Dividing a Business in a Georgia Divorce
If, during the marriage, you or your spouse started your own "closely held" business, such as a partnership, LLC, professional practice, or corporation, whose shares are not publicly traded, the business generally, and in particular the ownership interest (the shares or member or partnership interest), is a marital asset subject to division. And, even a spouse owned a business, or an interest in a business, prior to the marriage, if the business or interest appreciated during the marriage due to the labor or efforts of either spouse, then this appreciation is a marital asset subject to division. Appreciation which is the sole result of "market forces" is not a marital asset subject to division. See, Sullivan v. Sullivan, 295 Ga. 24, 757 S.E.2nd 129 (2014).
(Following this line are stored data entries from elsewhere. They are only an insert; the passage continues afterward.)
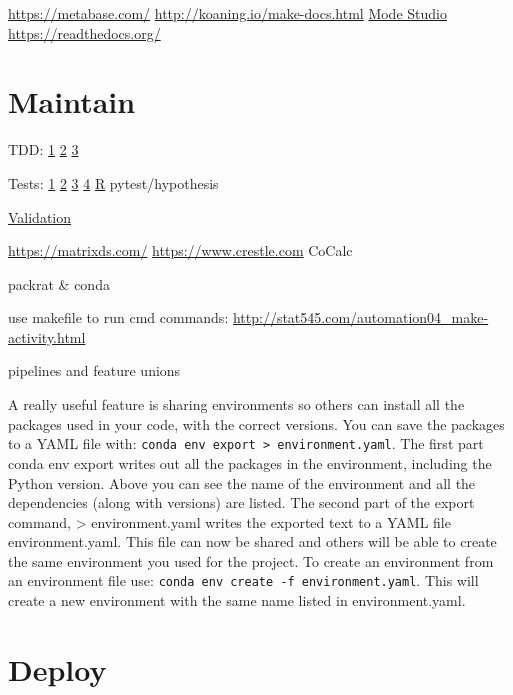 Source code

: \documentclass[]{book}
\begin{document}
\url{https://metabase.com/} \url{http://koaning.io/make-docs.html} \href{https://about.modeanalytics.com/}{Mode Studio} \url{https://readthedocs.org/}

\hypertarget{maintain}{%
\section{Maintain}\label{maintain}}

TDD: \href{http://engineering.pivotal.io/post/test-driven-development-for-data-science/}{1} \href{http://www.tdda.info/}{2} \href{http://stochasticsolutions.com/}{3}

Tests: \href{http://engineering.pivotal.io/post/test-driven-development-for-data-science/}{1} \href{http://www.tdda.info/}{2} \href{http://stochasticsolutions.com/}{3} \href{https://github.com/ericmjl/data-testing-tutorial}{4} \href{http://r-pkgs.had.co.nz/tests.html}{R} pytest/hypothesis

\href{https://rdrr.io/cran/checkmate/}{Validation}

\url{https://matrixds.com/} \url{https://www.crestle.com} CoCalc

packrat \& conda

use makefile to run cmd commands: \url{http://stat545.com/automation04_make-activity.html}

pipelines and feature unions

A really useful feature is sharing environments so others can install all the packages used in your code, with the correct versions. You can save the packages to a YAML file with: \texttt{conda\ env\ export\ \textgreater{}\ environment.yaml}.
The first part conda env export writes out all the packages in the environment, including the Python version. Above you can see the name of the environment and all the dependencies (along with versions) are listed. The second part of the export command, \textgreater{} environment.yaml writes the exported text to a YAML file environment.yaml. This file can now be shared and others will be able to create the same environment you used for the project. To create an environment from an environment file use: \texttt{conda\ env\ create\ -f\ environment.yaml}. This will create a new environment with the same name listed in environment.yaml.

\hypertarget{deploy}{%
\section{Deploy}\label{deploy}}
\end{document}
Generally speaking, if the business in question is a small business that is solely owned by the spouse, is one with few corp. assets, and is entirely dependent on its revenues from the personal labor of the spouse, there may be little, if any, value in the ownership interest itself. See, Zekser v. Zekser, 293 Ga. 366, 744 S.E.2nd 698 (2013)(trial court found that consulting business had "no intrinsic value" insofar as the business only had one client, had the husband as its sole employee, and its income represented merely the fruits of his individual labor). So, where your spouse has a modest small business, it may not be worth trying to make a marital claim to the business. This is a case by case assessment of course.
However, if there is material value in your spouse's business, or his or her interest in a business (for example a member interest in an LLC or a partnership interest in a partnership), a qualified expert witness is needed to analyze the business and all its financial records and make a valuation of the ownership interest, plus any "enterprise" goodwill, as of both the date of the marriage and the date of the settlement or final trial. The three principal methods for determining the value of a closely held corporation are (1) the income or capitalized earnings method, (2) the market approach method, and (3) the cost approach method. The trial court has discretion to chose which valuation method it will apply. See, Sullivan v. Sullivan, supra.
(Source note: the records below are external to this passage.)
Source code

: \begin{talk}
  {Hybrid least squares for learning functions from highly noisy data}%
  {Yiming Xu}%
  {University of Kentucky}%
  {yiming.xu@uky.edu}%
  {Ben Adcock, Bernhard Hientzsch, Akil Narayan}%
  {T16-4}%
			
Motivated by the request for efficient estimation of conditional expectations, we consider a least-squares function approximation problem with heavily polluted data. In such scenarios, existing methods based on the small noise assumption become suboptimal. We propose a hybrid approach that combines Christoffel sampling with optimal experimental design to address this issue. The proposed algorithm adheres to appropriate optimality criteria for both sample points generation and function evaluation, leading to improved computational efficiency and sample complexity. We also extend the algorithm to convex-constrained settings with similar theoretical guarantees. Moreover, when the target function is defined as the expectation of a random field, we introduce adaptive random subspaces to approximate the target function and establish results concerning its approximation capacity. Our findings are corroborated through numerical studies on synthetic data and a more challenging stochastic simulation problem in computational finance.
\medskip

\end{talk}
Unless the spouses started the business together and have demonstrated that they can run the business together after the divorce, the business generally, or the specific ownership interest in particular, will usually be awarded to the spouse who owns the shares. However, the present value of the business or the spouse's specific ownership interest (the spouse may be one of several other owners or partners), as of the date of the settlement or final hearing, can be offset against other marital assets. Alternatively, the court can award "business alimony" to the non-owning spouse, which is an alimony award in the nature of property division, to offset the award of the shares to the owning spouse. See, Miller v. Miller, 288 Ga. 274, 705 S.E.2nd 839 (2010).
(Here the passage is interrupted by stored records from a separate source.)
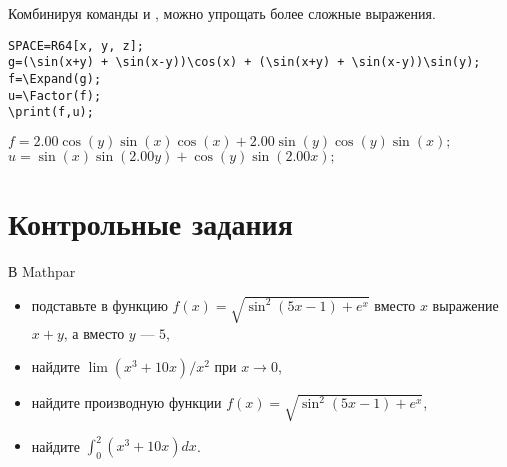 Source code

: Комбинируя команды  и , можно упрощать более сложные выражения.

\begin{verbatim}
SPACE=R64[x, y, z]; 
g=(\sin(x+y) + \sin(x-y))\cos(x) + (\sin(x+y) + \sin(x-y))\sin(y); 
f=\Expand(g);
u=\Factor(f);
\print(f,u);
\end{verbatim}\vspace*{-3mm}

{\hspace*{4mm} $f=2.00\cos(y)\sin(x)\cos(x)+2.00\sin(y)\cos(y)\sin(x);$\\
\hspace*{4mm} $u=\sin(x)\sin(2.00y)+\cos(y)\sin(2.00x);$} 





\section{Контрольные задания}
В  Mathpar 
\begin{itemize}
 \item подставьте в функцию $f(x)=\sqrt{\sin ^2(5x-1)+e^x}$ вместо $x$ выражение $x+y$,  а вместо $y$ --- $5$, 
 \item найдите  $\lim (x^3+10x)/x^2$  при $x\rightarrow 0$, 
 \item найдите производную функции $f(x)=\sqrt{\sin ^2(5x-1)+e^x}$, 
 \item найдите $\int_0^2(x^3+10x)dx$. 
 \end{itemize}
Business evaluation cases are costly. First, the party seeking to investigate and value the business must obtain all financial records, showing the value of the business both at the time of marriage and at the time of the divorce. This may not be easy. The business, whether an LLC, corporation, partnership, or professional entity, is a separate person by law who may object to producing sensitive financial information. In order to obtain this information, the business may need to be added as a party. And these records must be obtained before an expert witness or business appraiser can even begin his analysis.
Once the expert obtains all financial information, he or she will seek to make an opinion of the present fair market value of a business or a particular interest based various possible approaches. Any good expert witness is expensive. It would be best if the spouses could agree on a business evaluator so that each is not having to retain and present competing expert witnesses. If the business or interest was owned by one spouse prior to the marriage, it is critical to present evidence of the value of the business at the time of the marriage as well as at the time of the divorce. See, Jones-Shaw v. Shaw, 291 Ga. 252 (2012).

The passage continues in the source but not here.